John Abel, Managing Director, Office of CTO, Google Cloud added, “Google Cloud is committed to empowering organisations like Imperial War Museums with AI tools that can transform how we interact with history. The use of Gemini models to process and understand such a vast and nuanced audio collection demonstrates the sophisticated capabilities of generative AI to overcome complex challenges and deliver meaningful outcomes.”
IWM plans to expand its AI capabilities in the future, combining AI analysis with human expertise to significantly improve the ability of a broad range of potential users to access and engage with parts of its collection, including researchers, academics and the wider public. The technology also supports museum curators, creating new ways to interpret powerful stories of conflict that were not previously available.
Notes to editors
Case studies of potential uses
IWM’s sound archives are a valuable source of information for family historians looking to understand more about a relative’s wartime experience. By searching the new platform, it will be simple to find first-person accounts of people who shared a similar experience to a relative. Available as written transcripts and the original audio recordings, these oral histories will add much greater life and depth to a user’s understanding of their relative’s experience than any official records. The new platform will complement IWM’s existing online resources, including Collections Online, Lives of the First World War and War Memorials Register.

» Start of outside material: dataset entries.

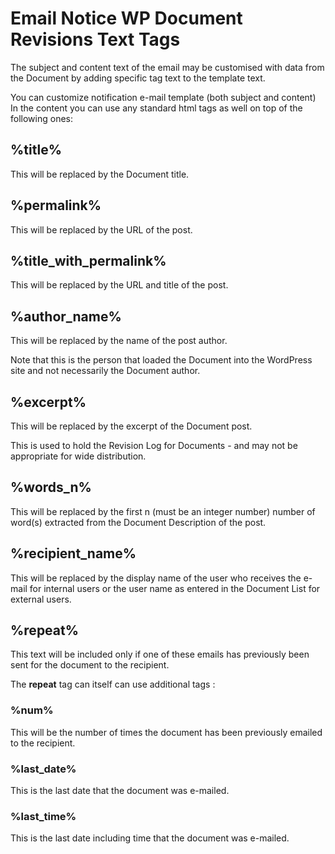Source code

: # Email Notice WP Document Revisions Text Tags

The subject and content text of the email may be customised with data from the Document by adding specific tag text to the template text.

You can customize notification e-mail template (both subject and content) In the content you can use any standard html tags as well on top of the following ones:

## %title%

This will be replaced by the Document title.

## %permalink%

This will be replaced by the URL of the post.

## %title_with_permalink%

This will be replaced by the URL and title of the post.

## %author_name%

This will be replaced by the name of the post author.

Note that this is the person that loaded the Document into the WordPress site and not necessarily the Document author.

## %excerpt%

This will be replaced by the excerpt of the Document post.

This is used to hold the Revision Log for Documents - and may not be appropriate for wide distribution.

## %words_n%

This will be replaced by the first n (must be an integer number) number of word(s) extracted from the Document Description of the post.

## %recipient_name%

This will be replaced by the display name of the user who receives the e-mail for internal users or the user name as entered in the Document List for external users.

## %repeat%

This text will be included only if one of these emails has previously been sent for the document to the recipient. 

The **repeat** tag can itself can use additional tags :

### %num%

This will be the number of times the document has been previously emailed to the recipient.

### %last_date%

This is the last date that the document was e-mailed.

### %last_time%

This is the last date including time that the document was e-mailed.


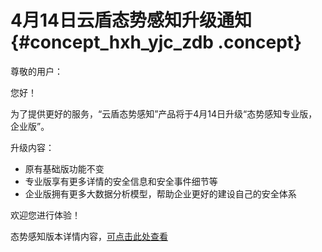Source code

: # 4月14日云盾态势感知升级通知 {#concept_hxh_yjc_zdb .concept}

尊敬的用户：

您好！

为了提供更好的服务，“云盾态势感知”产品将于4月14日升级“态势感知专业版，企业版”。

升级内容：

-   原有基础版功能不变
-   专业版享有更多详情的安全信息和安全事件细节等
-   企业版拥有更多大数据分析模型，帮助企业更好的建设自己的安全体系

欢迎您进行体验！

态势感知版本详情内容，[可点击此处查看](https://www.aliyun.com/product/sas/)

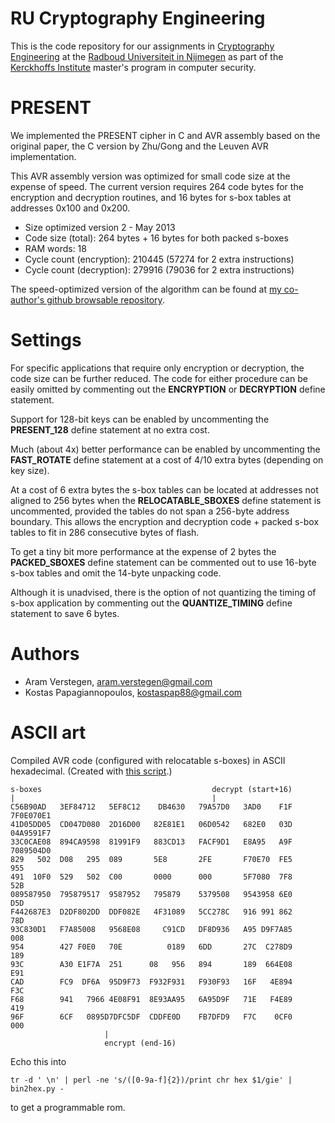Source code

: RU Cryptography Engineering
===========================
This is the code repository for our assignments in
[Cryptography Engineering](http://rucryptoengineering.wordpress.com) at the 
[Radboud Universiteit in Nijmegen](http://www.ru.nl/) as part of the 
[Kerckhoffs Institute](http://kerckhoffs-institute.org/) master's program in
computer security.

PRESENT
=======
We implemented the PRESENT cipher in C and AVR assembly based on the original
paper, the C version by Zhu/Gong and the Leuven AVR implementation.

This AVR assembly version was optimized for small code size at the expense of
speed.
The current version requires 264 code bytes for the encryption and decryption
routines, and 16 bytes for s-box tables at addresses 0x100 and 0x200.

* Size optimized version 2 - May 2013
* Code size (total):           264 bytes + 16 bytes for both packed s-boxes
* RAM words:                    18
* Cycle count (encryption): 210445 (57274 for 2 extra instructions)
* Cycle count (decryption): 279916 (79036 for 2 extra instructions)

The speed-optimized version of the algorithm can be found at
[my co-author's github browsable repository](
https://github.com/kostaspap88/PRESENT_speed_implementation/).

Settings
========
For specific applications that require only encryption or decryption, the code
size can be further reduced.
The code for either procedure can be easily omitted by commenting out the
**ENCRYPTION** or **DECRYPTION** define statement.

Support for 128-bit keys can be enabled by uncommenting the **PRESENT_128**
define statement at no extra cost.

Much (about 4x) better performance can be enabled by uncommenting the
**FAST_ROTATE** define statement at a cost of 4/10 extra bytes (depending
on key size).

At a cost of 6 extra bytes the s-box tables can be located at addresses not
aligned to 256 bytes when the **RELOCATABLE_SBOXES** define statement is
uncommented, provided the tables do not span a 256-byte address boundary.
This allows the encryption and decryption code + packed s-box tables to fit in
286 consecutive bytes of flash.

To get a tiny bit more performance at the expense of 2 bytes the
**PACKED_SBOXES** define statement can be commented out to use 16-byte s-box
tables and omit the 14-byte unpacking code.

Although it is unadvised, there is the option of not quantizing the timing of
s-box application by commenting out the **QUANTIZE_TIMING** define statement
to save 6 bytes.

Authors
=======
 * Aram Verstegen, aram.verstegen@gmail.com
 * Kostas Papagiannopoulos, kostaspap88@gmail.com

ASCII art
=========
Compiled AVR code (configured with relocatable s-boxes) in ASCII hexadecimal.
(Created with [this script](https://gist.github.com/aczid/5703046).)

    s-boxes                                      decrypt (start+16)
    |                                            |
    C56B90AD   3EF84712   5EF8C12    DB4630   79A57D0   3AD0    F1F  7F0E070E1
    41D05DD05  CD047D080  2D16D00   82E81E1   06D0542   682E0   03D  04A9591F7
    33C0CAE08  894CA9598  81991F9   883CD13   FACF9D1   E8A95   A9F  7089504D0
    829   502  D08   295  089       5E8       2FE       F70E70  FE5     955
    491  10F0  529   502  C00       0000      000       5F7080  7F8     52B
    089587950  795879517  9587952   795879    5379508   9543958 6E0     D5D
    F442687E3  D2DF802DD  DDF082E   4F31089   5CC278C   916 991 862     78D
    93C830D1   F7A85008   9568E08     C91CD   DF8D936   A95 D9F7A85     008
    954        427 F0E0   70E          0189   6DD       27C  C278D9     189
    93C        A30 E1F7A  251      08   956   894       189  664E08     E91
    CAD        FC9  DF6A  95D9F73  F932F931   F930F93   16F   4E894     F3C
    F68        941   7966 4E08F91  8E93AA95   6A95D9F   71E   F4E89     419
    96F        6CF   0895D7DFC5DF  CDDFE0D    FB7DFD9   F7C    0CF0     000
                         |
                         encrypt (end-16)

Echo this into

    tr -d ' \n' | perl -ne 's/([0-9a-f]{2})/print chr hex $1/gie' | bin2hex.py -

to get a programmable rom.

IWM’s audio interviews have long been a rich resource for anyone wanting to find out more about the realities of wartime experience. While these have long been available to listen to as audio files on IWM’s website, there have been no written transcripts so they cannot be accessed by deaf people or others who rely on written material. This valuable historic testimony will now have a significantly greater level of accessibility through searchable, AI-generated text versions.

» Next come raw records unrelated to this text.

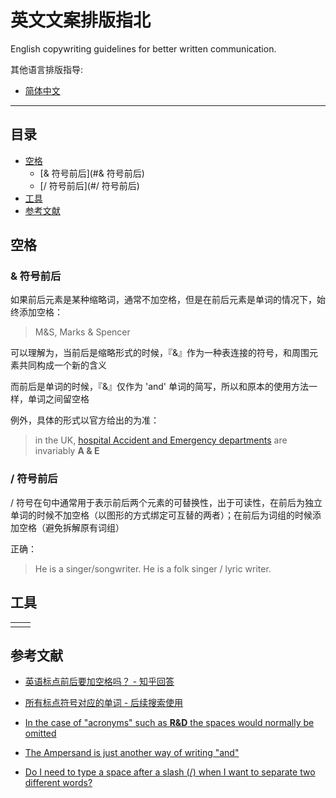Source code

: # 英文文案排版指北
English copywriting guidelines for better written communication.

其他语言排版指导:

- [简体中文](README.md)

-----

## 目录

<!-- vim-markdown-toc GFM -->

* [空格](#空格)
    * [& 符号前后](#& 符号前后)
    * [/ 符号前后](#/ 符号前后)
* [工具](#工具)
* [参考文献](#参考文献)

<!-- vim-markdown-toc -->

## 空格

### & 符号前后

如果前后元素是某种缩略词，通常不加空格，但是在前后元素是单词的情况下，始终添加空格：

> M&S, Marks & Spencer

可以理解为，当前后是缩略形式的时候，『&』作为一种表连接的符号，和周围元素共同构成一个新的含义

而前后是单词的时候，『&』仅作为 'and' 单词的简写，所以和原本的使用方法一样，单词之间留空格

例外，具体的形式以官方给出的为准：

>  in the UK, [hospital Accident and Emergency departments](http://www.royalsurrey.nhs.uk/A-and-E) are invariably **A & E**

### / 符号前后

/ 符号在句中通常用于表示前后两个元素的可替换性，出于可读性，在前后为独立单词的时候不加空格（以图形的方式绑定可互替的两者）；在前后为词组的时候添加空格（避免拆解原有词组）

正确：

> He is a singer/songwriter.
> He is a folk singer / lyric writer.

## 工具

|      |      |
| ---- | ---- |
|      |      |

## 参考文献

- [英语标点前后要加空格吗？ - 知乎回答](https://www.zhihu.com/question/26957852/answer/1616430999)
- [所有标点符号对应的单词 - 后续搜索使用](http://zhidao.baidu.com/question/87300156/answer/3068592667)

- [In the case of "acronyms" such as **R&D** the spaces would normally be omitted](https://english.stackexchange.com/a/36824)

- [The Ampersand is just another way of writing "and"](https://qr.ae/pyKWVQ)

- [Do I need to type a space after a slash (/) when I want to separate two different words?](https://qr.ae/pyKWVe)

Researchers looking for examples of oral history testimony to feature in documentaries, podcasts, magazine articles and books will find it much easier to find the information they are looking for. Previously this would have involved listening to many hours of sound recordings from start to finish to discover relevant clips. Now a simple keyword search will take a researcher straight to the relevant audio and text transcript, which will then be available for commercial licensing in both written and audio formats.

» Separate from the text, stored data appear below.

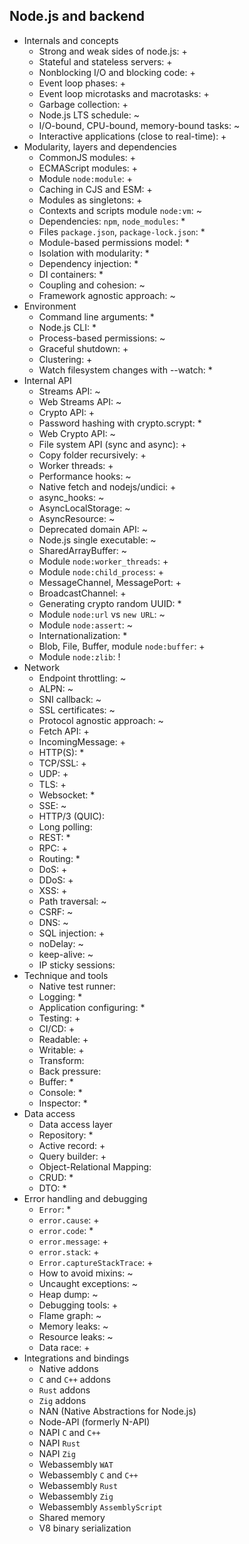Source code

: ## Node.js and backend

- Internals and concepts
  - Strong and weak sides of node.js: +
  - Stateful and stateless servers: +
  - Nonblocking I/O and blocking code: +
  - Event loop phases: +
  - Event loop microtasks and macrotasks: +
  - Garbage collection: +
  - Node.js LTS schedule: ~
  - I/O-bound, CPU-bound, memory-bound tasks: ~
  - Interactive applications (close to real-time): +
- Modularity, layers and dependencies
  - CommonJS modules: +
  - ECMAScript modules: +
  - Module `node:module`: +
  - Caching in CJS and ESM: +
  - Modules as singletons: +
  - Contexts and scripts module `node:vm`: ~
  - Dependencies: `npm`, `node_modules`: *
  - Files `package.json`, `package-lock.json`: *
  - Module-based permissions model: *
  - Isolation with modularity: *
  - Dependency injection: *
  - DI containers: *
  - Coupling and cohesion: ~
  - Framework agnostic approach: ~
- Environment
  - Command line arguments: *
  - Node.js CLI: *
  - Process-based permissions: ~
  - Graceful shutdown: +
  - Clustering: +
  - Watch filesystem changes with --watch: *
- Internal API
  - Streams API: ~
  - Web Streams API: ~
  - Crypto API: +
  - Password hashing with crypto.scrypt: *
  - Web Crypto API: ~
  - File system API (sync and async): +
  - Copy folder recursively: +
  - Worker threads: +
  - Performance hooks: ~
  - Native fetch and nodejs/undici: +
  - async_hooks: ~
  - AsyncLocalStorage: ~
  - AsyncResource: ~
  - Deprecated domain API: ~
  - Node.js single executable: ~
  - SharedArrayBuffer: ~
  - Module `node:worker_threads`: +
  - Module `node:child_process`: +
  - MessageChannel, MessagePort: +
  - BroadcastChannel: +
  - Generating crypto random UUID: *
  - Module `node:url` vs `new URL`: ~
  - Module `node:assert`: ~
  - Internationalization: *
  - Blob, File, Buffer, module `node:buffer`: +
  - Module `node:zlib`: !
- Network
  - Endpoint throttling: ~
  - ALPN: ~
  - SNI callback: ~
  - SSL certificates: ~
  - Protocol agnostic approach: ~
  - Fetch API: +
  - IncomingMessage: +
  - HTTP(S): *
  - TCP/SSL: +
  - UDP: +
  - TLS: +
  - Websocket: *
  - SSE: ~
  - HTTP/3 (QUIC):
  - Long polling: 
  - REST: *
  - RPC: +
  - Routing: *
  - DoS: +
  - DDoS: +
  - XSS: +
  - Path traversal: ~
  - CSRF: ~
  - DNS: ~
  - SQL injection: +
  - noDelay: ~
  - keep-alive: ~
  - IP sticky sessions: 
- Technique and tools
  - Native test runner: 
  - Logging: *
  - Application configuring: *
  - Testing: +
  - CI/CD: +
  - Readable: +
  - Writable: +
  - Transform: 
  - Back pressure:
  - Buffer: *
  - Console: *
  - Inspector: *
- Data access
  - Data access layer
  - Repository: *
  - Active record: +
  - Query builder: +
  - Object-Relational Mapping: 
  - CRUD: *
  - DTO: *
- Error handling and debugging
  - `Error`: *
  - `error.cause`: +
  - `error.code`: *
  - `error.message`: +
  - `error.stack`: +
  - `Error.captureStackTrace`: +
  - How to avoid mixins: ~
  - Uncaught exceptions: ~
  - Heap dump: ~
  - Debugging tools: +
  - Flame graph: ~
  - Memory leaks: ~
  - Resource leaks: ~
  - Data race: +
- Integrations and bindings
  - Native addons
  - `C` and `C++` addons
  - `Rust` addons
  - `Zig` addons
  - NAN (Native Abstractions for Node.js)
  - Node-API (formerly N-API)
  - NAPI `C` and `C++`
  - NAPI `Rust`
  - NAPI `Zig`
  - Webassembly `WAT`
  - Webassembly `C` and `C++`
  - Webassembly `Rust`
  - Webassembly `Zig`
  - Webassembly `AssemblyScript`
  - Shared memory
  - V8 binary serialization
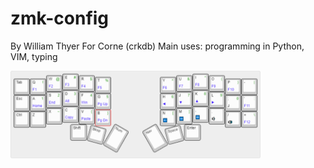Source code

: # zmk-config

By William Thyer
For Corne (crkdb)
Main uses: programming in Python, VIM, typing

<img src="layout.png" alt="layout" width="400"/>
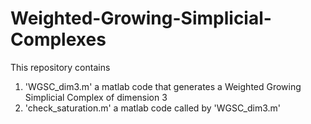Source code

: # Weighted-Growing-Simplicial-Complexes

This repository contains
1. 'WGSC_dim3.m' a matlab code that generates a Weighted Growing Simplicial Complex of dimension 3
2. 'check_saturation.m' a matlab code called by 'WGSC_dim3.m'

Academic researchers looking for first-hand accounts to illustrate and inform books, theses and articles will find it far more straightforward to discover useful and relevant material. By using the AI chat function to ask questions such as How did you feel after visiting Hiroshima? or How did you celebrate the end of the war? within a specific transcription they will quickly be taken to citations for the most relevant sections, making research far quicker and more fruitful than was previously possible. IWM’s sound archive is one of the largest and most respected repositories of primary source material in the world, so increasing access through cutting-edge AI technology will be hugely beneficial to the academic community.